*Exercise goal:* Whatever appears in the records should be given again exactly, down to the last mark.

*Saved data entries:*
■ ■ ■

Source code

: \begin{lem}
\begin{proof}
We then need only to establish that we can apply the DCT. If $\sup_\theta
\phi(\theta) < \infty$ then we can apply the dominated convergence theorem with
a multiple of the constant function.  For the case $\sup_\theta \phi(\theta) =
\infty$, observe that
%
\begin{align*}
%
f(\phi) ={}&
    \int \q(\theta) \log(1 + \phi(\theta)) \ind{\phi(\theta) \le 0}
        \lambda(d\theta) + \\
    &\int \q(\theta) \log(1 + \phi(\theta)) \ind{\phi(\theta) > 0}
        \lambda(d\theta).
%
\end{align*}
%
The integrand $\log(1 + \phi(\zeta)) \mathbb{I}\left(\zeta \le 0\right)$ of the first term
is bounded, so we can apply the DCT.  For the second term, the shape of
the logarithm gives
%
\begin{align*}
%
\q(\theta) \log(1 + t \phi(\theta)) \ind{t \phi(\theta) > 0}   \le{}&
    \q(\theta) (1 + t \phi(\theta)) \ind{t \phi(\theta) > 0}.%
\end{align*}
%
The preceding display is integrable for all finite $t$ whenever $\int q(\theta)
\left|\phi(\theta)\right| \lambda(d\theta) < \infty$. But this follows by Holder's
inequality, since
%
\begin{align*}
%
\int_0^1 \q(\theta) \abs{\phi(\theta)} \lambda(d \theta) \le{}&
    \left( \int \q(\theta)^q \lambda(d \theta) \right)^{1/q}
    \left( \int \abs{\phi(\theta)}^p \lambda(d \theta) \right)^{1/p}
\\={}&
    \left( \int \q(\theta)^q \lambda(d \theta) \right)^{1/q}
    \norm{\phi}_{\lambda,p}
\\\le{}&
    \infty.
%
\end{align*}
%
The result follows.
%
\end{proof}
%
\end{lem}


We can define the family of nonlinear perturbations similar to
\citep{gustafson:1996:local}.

■ ■ ■

*Task response:*
Source code

: \begin{lem}
\begin{proof}
We then need only to establish that we can apply the DCT. If $\sup_\theta
\phi(\theta) < \infty$ then we can apply the dominated convergence theorem with
a multiple of the constant function.  For the case $\sup_\theta \phi(\theta) =
\infty$, observe that
%
\begin{align*}
%
f(\phi) ={}&
    \int \q(\theta) \log(1 + \phi(\theta)) \ind{\phi(\theta) \le 0}
        \lambda(d\theta) + \\
    &\int \q(\theta) \log(1 + \phi(\theta)) \ind{\phi(\theta) > 0}
        \lambda(d\theta).
%
\end{align*}
%
The integrand $\log(1 + \phi(\zeta)) \mathbb{I}\left(\zeta \le 0\right)$ of the first term
is bounded, so we can apply the DCT.  For the second term, the shape of
the logarithm gives
%
\begin{align*}
%
\q(\theta) \log(1 + t \phi(\theta)) \ind{t \phi(\theta) > 0}   \le{}&
    \q(\theta) (1 + t \phi(\theta)) \ind{t \phi(\theta) > 0}.%
\end{align*}
%
The preceding display is integrable for all finite $t$ whenever $\int q(\theta)
\left|\phi(\theta)\right| \lambda(d\theta) < \infty$. But this follows by Holder's
inequality, since
%
\begin{align*}
%
\int_0^1 \q(\theta) \abs{\phi(\theta)} \lambda(d \theta) \le{}&
    \left( \int \q(\theta)^q \lambda(d \theta) \right)^{1/q}
    \left( \int \abs{\phi(\theta)}^p \lambda(d \theta) \right)^{1/p}
\\={}&
    \left( \int \q(\theta)^q \lambda(d \theta) \right)^{1/q}
    \norm{\phi}_{\lambda,p}
\\\le{}&
    \infty.
%
\end{align*}
%
The result follows.
%
\end{proof}
%
\end{lem}


We can define the family of nonlinear perturbations similar to
\citep{gustafson:1996:local}.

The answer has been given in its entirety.